Selama bertahun-tahun bekerja sebagai jurnalis di Dataran Tinggi Tengah, kami dan banyak rekan telah mencari dan menulis tentang warisan budaya berbagai kelompok etnis, menjelaskan ruang hidup, lembaga hutan desa, rangkaian ritual pertanian , rangkaian ritual siklus hidup; menganalisis sumber "gen" budaya; menceritakan kisah tentang desa-desa, para pengrajin rakyat yang dihormati, dan "harta karun hidup" hutan agung.

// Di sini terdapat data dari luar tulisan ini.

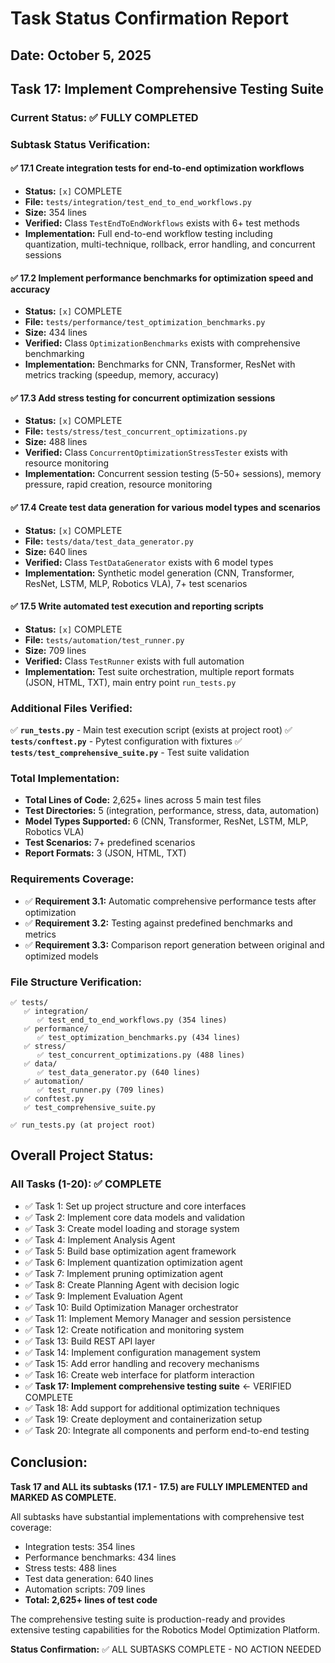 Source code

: # Task Status Confirmation Report

## Date: October 5, 2025

## Task 17: Implement Comprehensive Testing Suite

### Current Status: ✅ FULLY COMPLETED

### Subtask Status Verification:

#### ✅ 17.1 Create integration tests for end-to-end optimization workflows
- **Status:** `[x]` COMPLETE
- **File:** `tests/integration/test_end_to_end_workflows.py`
- **Size:** 354 lines
- **Verified:** Class `TestEndToEndWorkflows` exists with 6+ test methods
- **Implementation:** Full end-to-end workflow testing including quantization, multi-technique, rollback, error handling, and concurrent sessions

#### ✅ 17.2 Implement performance benchmarks for optimization speed and accuracy
- **Status:** `[x]` COMPLETE
- **File:** `tests/performance/test_optimization_benchmarks.py`
- **Size:** 434 lines
- **Verified:** Class `OptimizationBenchmarks` exists with comprehensive benchmarking
- **Implementation:** Benchmarks for CNN, Transformer, ResNet with metrics tracking (speedup, memory, accuracy)

#### ✅ 17.3 Add stress testing for concurrent optimization sessions
- **Status:** `[x]` COMPLETE
- **File:** `tests/stress/test_concurrent_optimizations.py`
- **Size:** 488 lines
- **Verified:** Class `ConcurrentOptimizationStressTester` exists with resource monitoring
- **Implementation:** Concurrent session testing (5-50+ sessions), memory pressure, rapid creation, resource monitoring

#### ✅ 17.4 Create test data generation for various model types and scenarios
- **Status:** `[x]` COMPLETE
- **File:** `tests/data/test_data_generator.py`
- **Size:** 640 lines
- **Verified:** Class `TestDataGenerator` exists with 6 model types
- **Implementation:** Synthetic model generation (CNN, Transformer, ResNet, LSTM, MLP, Robotics VLA), 7+ test scenarios

#### ✅ 17.5 Write automated test execution and reporting scripts
- **Status:** `[x]` COMPLETE
- **File:** `tests/automation/test_runner.py`
- **Size:** 709 lines
- **Verified:** Class `TestRunner` exists with full automation
- **Implementation:** Test suite orchestration, multiple report formats (JSON, HTML, TXT), main entry point `run_tests.py`

### Additional Files Verified:

✅ **`run_tests.py`** - Main test execution script (exists at project root)
✅ **`tests/conftest.py`** - Pytest configuration with fixtures
✅ **`tests/test_comprehensive_suite.py`** - Test suite validation

### Total Implementation:

- **Total Lines of Code:** 2,625+ lines across 5 main test files
- **Test Directories:** 5 (integration, performance, stress, data, automation)
- **Model Types Supported:** 6 (CNN, Transformer, ResNet, LSTM, MLP, Robotics VLA)
- **Test Scenarios:** 7+ predefined scenarios
- **Report Formats:** 3 (JSON, HTML, TXT)

### Requirements Coverage:

- ✅ **Requirement 3.1:** Automatic comprehensive performance tests after optimization
- ✅ **Requirement 3.2:** Testing against predefined benchmarks and metrics
- ✅ **Requirement 3.3:** Comparison report generation between original and optimized models

### File Structure Verification:

```
✅ tests/
   ✅ integration/
      ✅ test_end_to_end_workflows.py (354 lines)
   ✅ performance/
      ✅ test_optimization_benchmarks.py (434 lines)
   ✅ stress/
      ✅ test_concurrent_optimizations.py (488 lines)
   ✅ data/
      ✅ test_data_generator.py (640 lines)
   ✅ automation/
      ✅ test_runner.py (709 lines)
   ✅ conftest.py
   ✅ test_comprehensive_suite.py

✅ run_tests.py (at project root)
```

## Overall Project Status:

### All Tasks (1-20): ✅ COMPLETE

- ✅ Task 1: Set up project structure and core interfaces
- ✅ Task 2: Implement core data models and validation
- ✅ Task 3: Create model loading and storage system
- ✅ Task 4: Implement Analysis Agent
- ✅ Task 5: Build base optimization agent framework
- ✅ Task 6: Implement quantization optimization agent
- ✅ Task 7: Implement pruning optimization agent
- ✅ Task 8: Create Planning Agent with decision logic
- ✅ Task 9: Implement Evaluation Agent
- ✅ Task 10: Build Optimization Manager orchestrator
- ✅ Task 11: Implement Memory Manager and session persistence
- ✅ Task 12: Create notification and monitoring system
- ✅ Task 13: Build REST API layer
- ✅ Task 14: Implement configuration management system
- ✅ Task 15: Add error handling and recovery mechanisms
- ✅ Task 16: Create web interface for platform interaction
- ✅ **Task 17: Implement comprehensive testing suite** ← VERIFIED COMPLETE
- ✅ Task 18: Add support for additional optimization techniques
- ✅ Task 19: Create deployment and containerization setup
- ✅ Task 20: Integrate all components and perform end-to-end testing

## Conclusion:

**Task 17 and ALL its subtasks (17.1 - 17.5) are FULLY IMPLEMENTED and MARKED AS COMPLETE.**

All subtasks have substantial implementations with comprehensive test coverage:
- Integration tests: 354 lines
- Performance benchmarks: 434 lines
- Stress tests: 488 lines
- Test data generation: 640 lines
- Automation scripts: 709 lines
- **Total: 2,625+ lines of test code**

The comprehensive testing suite is production-ready and provides extensive testing capabilities for the Robotics Model Optimization Platform.

**Status Confirmation:** ✅ ALL SUBTASKS COMPLETE - NO ACTION NEEDED
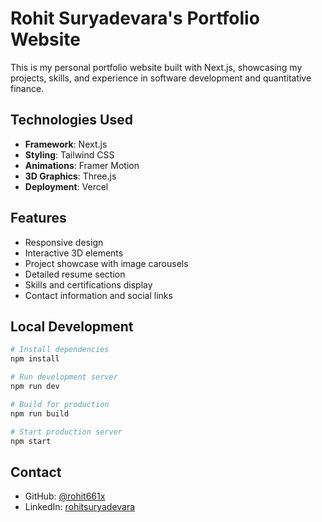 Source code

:# Rohit Suryadevara's Portfolio Website

This is my personal portfolio website built with Next.js, showcasing my projects, skills, and experience in software development and quantitative finance.

## Technologies Used

- **Framework**: Next.js
- **Styling**: Tailwind CSS
- **Animations**: Framer Motion
- **3D Graphics**: Three.js
- **Deployment**: Vercel

## Features

- Responsive design
- Interactive 3D elements
- Project showcase with image carousels
- Detailed resume section
- Skills and certifications display
- Contact information and social links

## Local Development

```bash
# Install dependencies
npm install

# Run development server
npm run dev

# Build for production
npm run build

# Start production server
npm start
```

## Contact

- GitHub: [@rohit661x](https://github.com/rohit661x)
- LinkedIn: [rohitsuryadevara](https://linkedin.com/in/rohitsuryadevara)
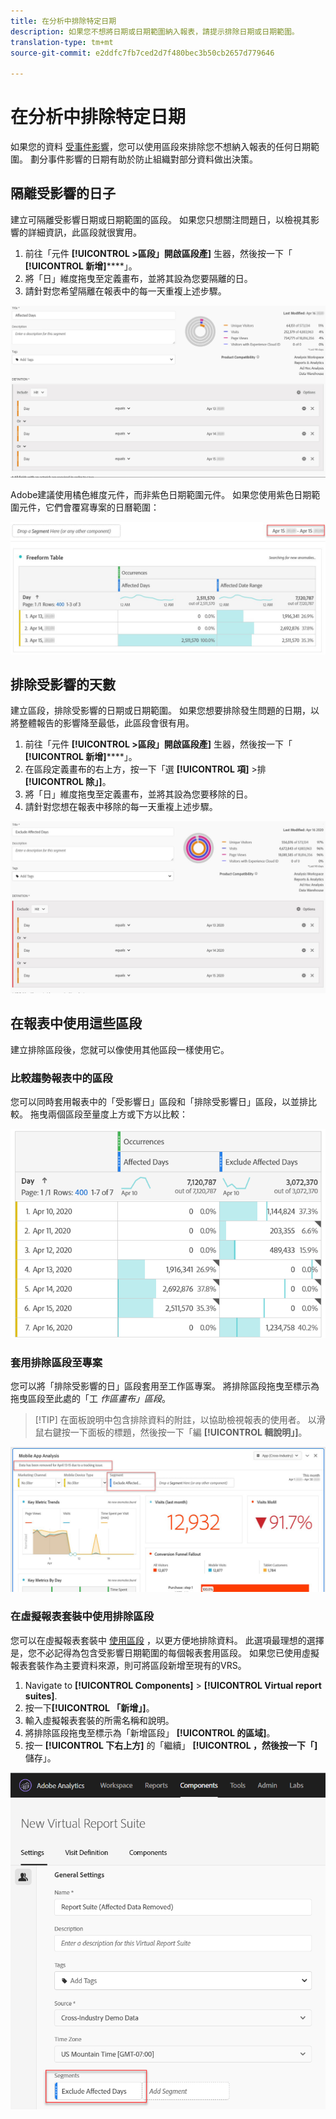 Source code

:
 ```yaml
---
title: 在分析中排除特定日期
description: 如果您不想將日期或日期範圍納入報表，請提示排除日期或日期範圍。
translation-type: tm+mt
source-git-commit: e2ddfc7fb7ced2d7f480bec3b50cb2657d779646

---
```



# 在分析中排除特定日期

如果您的資料 [受事件影響](/help/technotes/event-impacted.md)，您可以使用區段來排除您不想納入報表的任何日期範圍。 劃分事件影響的日期有助於防止組織對部分資料做出決策。

## 隔離受影響的日子

建立可隔離受影響日期或日期範圍的區段。 如果您只想關注問題日，以檢視其影響的詳細資訊，此區段就很實用。

1. 前往「元件 **[!UICONTROL >區段」開啟區段產]** 生器，然後按一下「 **[!UICONTROL 新增]******」。
2. 將「日」維度拖曳至定義畫布，並將其設為您要隔離的日。
3. 請針對您希望隔離在報表中的每一天重複上述步驟。

![受影響天數區段](../assets/affected_days.jpg)

Adobe建議使用橘色維度元件，而非紫色日期範圍元件。 如果您使用紫色日期範圍元件，它們會覆寫專案的日曆範圍：

![排除區段日期類型](../assets/exclude_segment_day_type.jpg)

## 排除受影響的天數

建立區段，排除受影響的日期或日期範圍。 如果您想要排除發生問題的日期，以將整體報告的影響降至最低，此區段會很有用。

1. 前往「元件 **[!UICONTROL >區段」開啟區段產]** 生器，然後按一下「 **[!UICONTROL 新增]******」。
2. 在區段定義畫布的右上方，按一下「選 **[!UICONTROL 項]** >排 **[!UICONTROL 除」]**。
3. 將「日」維度拖曳至定義畫布，並將其設為您要移除的日。
4. 請針對您想在報表中移除的每一天重複上述步驟。

![排除受影響的天數](../assets/exclude_affected_days.jpg)

## 在報表中使用這些區段

建立排除區段後，您就可以像使用其他區段一樣使用它。

### 比較趨勢報表中的區段

您可以同時套用報表中的「受影響日」區段和「排除受影響日」區段，以並排比較。 拖曳兩個區段至量度上方或下方以比較：

![兩個區段](../assets/affected_and_exclude.png)

### 套用排除區段至專案

您可以將「排除受影響的日」區段套用至工作區專案。 將排除區段拖曳至標示為拖曳區段至此處的「工 *作區畫布」區段*。

>[!TIP] 在面板說明中包含排除資料的附註，以協助檢視報表的使用者。 以滑鼠右鍵按一下面板的標題，然後按一下「編 **[!UICONTROL 輯說明」]**。

![套用至面板的區段](../assets/exclude_segment_panel.jpg)

### 在虛擬報表套裝中使用排除區段

您可以在虛擬報表套裝中 [使用區段](../../vrs/vrs-about.md) ，以更方便地排除資料。 此選項最理想的選擇是，您不必記得為包含受影響日期範圍的每個報表套用區段。 如果您已使用虛擬報表套裝作為主要資料來源，則可將區段新增至現有的VRS。

1. Navigate to **[!UICONTROL Components]** > **[!UICONTROL Virtual report suites]**.
2. 按一下&#x200B;**[!UICONTROL 「新增」]**。
3. 輸入虛擬報表套裝的所需名稱和說明。
4. 將排除區段拖曳至標示為「新增區段」 **[!UICONTROL 的區域]**。
5. 按一 **[!UICONTROL 下右上方]** 的「繼續」 **[!UICONTROL ，然後按一下「]**&#x200B;儲存」。

![套用至VRS的區段](../assets/exclude_segment_vrs.png)
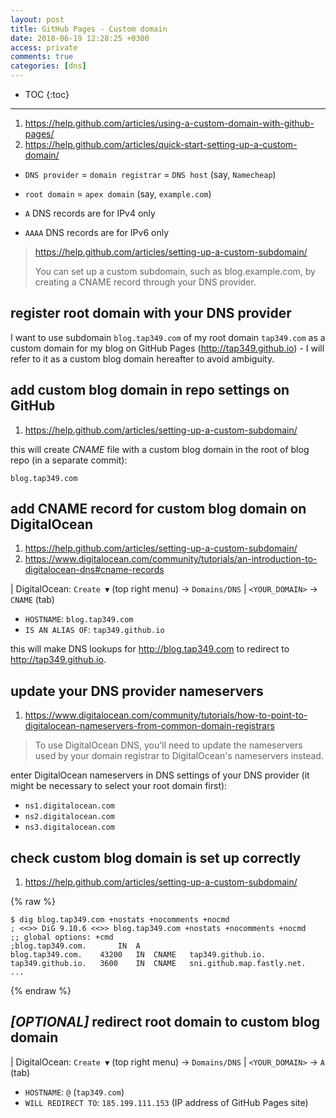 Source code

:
 ```yaml
---
layout: post
title: GitHub Pages - Custom domain
date: 2018-06-19 12:28:25 +0300
access: private
comments: true
categories: [dns]
---
```


<!-- more -->

* TOC
{:toc}
<hr>

1. <https://help.github.com/articles/using-a-custom-domain-with-github-pages/>
2. <https://help.github.com/articles/quick-start-setting-up-a-custom-domain/>

- `DNS provider` = `domain registrar` = `DNS host` (say, `Namecheap`)
- `root domain` = `apex domain` (say, `example.com`)

- `A` DNS records are for IPv4 only
- `AAAA` DNS records are for IPv6 only

> <https://help.github.com/articles/setting-up-a-custom-subdomain/>
>
> You can set up a custom subdomain, such as blog.example.com, by creating
> a CNAME record through your DNS provider.

register root domain with your DNS provider
-------------------------------------------

I want to use subdomain `blog.tap349.com` of my root domain `tap349.com` as a
custom domain for my blog on GitHub Pages (<http://tap349.github.io>) - I will
refer to it as a custom blog domain hereafter to avoid ambiguity.

add custom blog domain in repo settings on GitHub
-------------------------------------------------

1. <https://help.github.com/articles/setting-up-a-custom-subdomain/>

this will create _CNAME_ file with a custom blog domain in the root of
blog repo (in a separate commit):

```
blog.tap349.com
```

add CNAME record for custom blog domain on DigitalOcean
-------------------------------------------------------

1. <https://help.github.com/articles/setting-up-a-custom-subdomain/>
2. <https://www.digitalocean.com/community/tutorials/an-introduction-to-digitalocean-dns#cname-records>

| DigitalOcean: `Create ▼` (top right menu) → `Domains/DNS`
| `<YOUR_DOMAIN>` → `CNAME` (tab)

- `HOSTNAME`: `blog.tap349.com`
- `IS AN ALIAS OF`: `tap349.github.io`

this will make DNS lookups for <http://blog.tap349.com> to redirect to
<http://tap349.github.io>.

update your DNS provider nameservers
------------------------------------

1. <https://www.digitalocean.com/community/tutorials/how-to-point-to-digitalocean-nameservers-from-common-domain-registrars>

> To use DigitalOcean DNS, you'll need to update the nameservers used by your
> domain registrar to DigitalOcean's nameservers instead.

enter DigitalOcean nameservers in DNS settings of your DNS provider
(it might be necessary to select your root domain first):

- `ns1.digitalocean.com`
- `ns2.digitalocean.com`
- `ns3.digitalocean.com`

check custom blog domain is set up correctly
--------------------------------------------

1. <https://help.github.com/articles/setting-up-a-custom-subdomain/>

{% raw %}
```
$ dig blog.tap349.com +nostats +nocomments +nocmd
; <<>> DiG 9.10.6 <<>> blog.tap349.com +nostats +nocomments +nocmd
;; global options: +cmd
;blog.tap349.com.		IN	A
blog.tap349.com.	43200	IN	CNAME	tap349.github.io.
tap349.github.io.	3600	IN	CNAME	sni.github.map.fastly.net.
...
```
{% endraw %}

*[OPTIONAL]* redirect root domain to custom blog domain
-------------------------------------------------------

| DigitalOcean: `Create ▼` (top right menu) → `Domains/DNS`
| `<YOUR_DOMAIN>` → `A` (tab)

- `HOSTNAME`: `@` (`tap349.com`)
- `WILL REDIRECT TO`: `185.199.111.153` (IP address of GitHub Pages site)
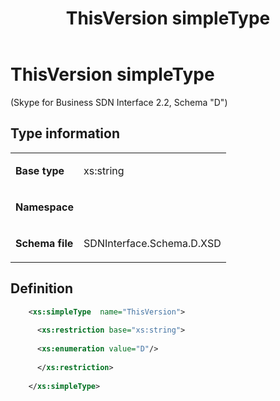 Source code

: ﻿---
title: ThisVersion simpleType 
TOCTitle: ThisVersion simpleType
ms:assetid: 571a287c-8368-f496-6adb-e2d9714d413e
ms:mtpsurl: https://msdn.microsoft.com/library/Mt171052(v=office.16)
ms:contentKeyID: 65855625
ms.date: 08/24/2015
mtps_version: v=office.16
dev_langs:
- xml
---

# ThisVersion simpleType 

(Skype for Business SDN Interface 2.2, Schema "D")


## Type information

<table>
<colgroup>
<col />
<col />
</colgroup>
<tbody>
<tr class="odd">
<td><p><strong>Base type</strong></p></td>
<td><p>xs:string</p></td>
</tr>
<tr class="even">
<td><p><strong>Namespace</strong></p></td>
<td><p></p></td>
</tr>
<tr class="odd">
<td><p><strong>Schema file</strong></p></td>
<td><p>SDNInterface.Schema.D.XSD</p></td>
</tr>
</tbody>
</table>


## Definition

```xml
    <xs:simpleType  name="ThisVersion">
    
      <xs:restriction base="xs:string">
    
      <xs:enumeration value="D"/>
    
      </xs:restriction>
      
    </xs:simpleType>
  
```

Kami juga berupaya memurnikan nilai-nilai budaya, pengetahuan adat yang perlu dilestarikan, dan adat-istiadat yang terbelakang dan biadab yang perlu dihilangkan. Para jurnalis, dengan tanggung jawab kewarganegaraannya, berupaya mencari cara untuk menjelaskan penyebabnya dan mengusulkan solusi yang bermanfaat kepada pihak berwenang di semua tingkatan, kepada badan-badan manajemen dan fungsional.

Wartawan bukanlah peneliti, bukan pula pakar di bidang budaya, tetapi wartawan memiliki keuntungan menjadi saksi. Terkadang, itu hanya hal-hal sederhana. Menatap kaki-kaki yang tertutup tanah basal. Mendengarkan suara tetua desa yang bercerita. Mendengar derak kayu bakar di sudut rumah panggung di desa terpencil atau suara alat musik bambu yang bergema di malam hari, kicauan burung gunung di hutan... Sekuntum bunga yang tak kita kenal namanya mekar di negeri asing. Sungai yang kita arungi untuk pertama kalinya. Sebuah peninggalan, sebuah tempat terkenal, sebuah cerita rakyat, sebuah lagu kuno...
Begitu saja, tetapi itulah perbedaannya, perbedaan yang menciptakan identitas. Identitas kehidupan akan menciptakan daya tarik karya jurnalistik. Para jurnalis akan datang dan pergi. Datang dan rasakan serta rasakan sensasinya melalui pengalaman dan penemuan . Hal-hal yang familier dan hal-hal yang asing. Dan jika kita merasakannya lebih dalam, kita akan menemukan keanehan bahkan pada hal-hal yang tampak sangat familier.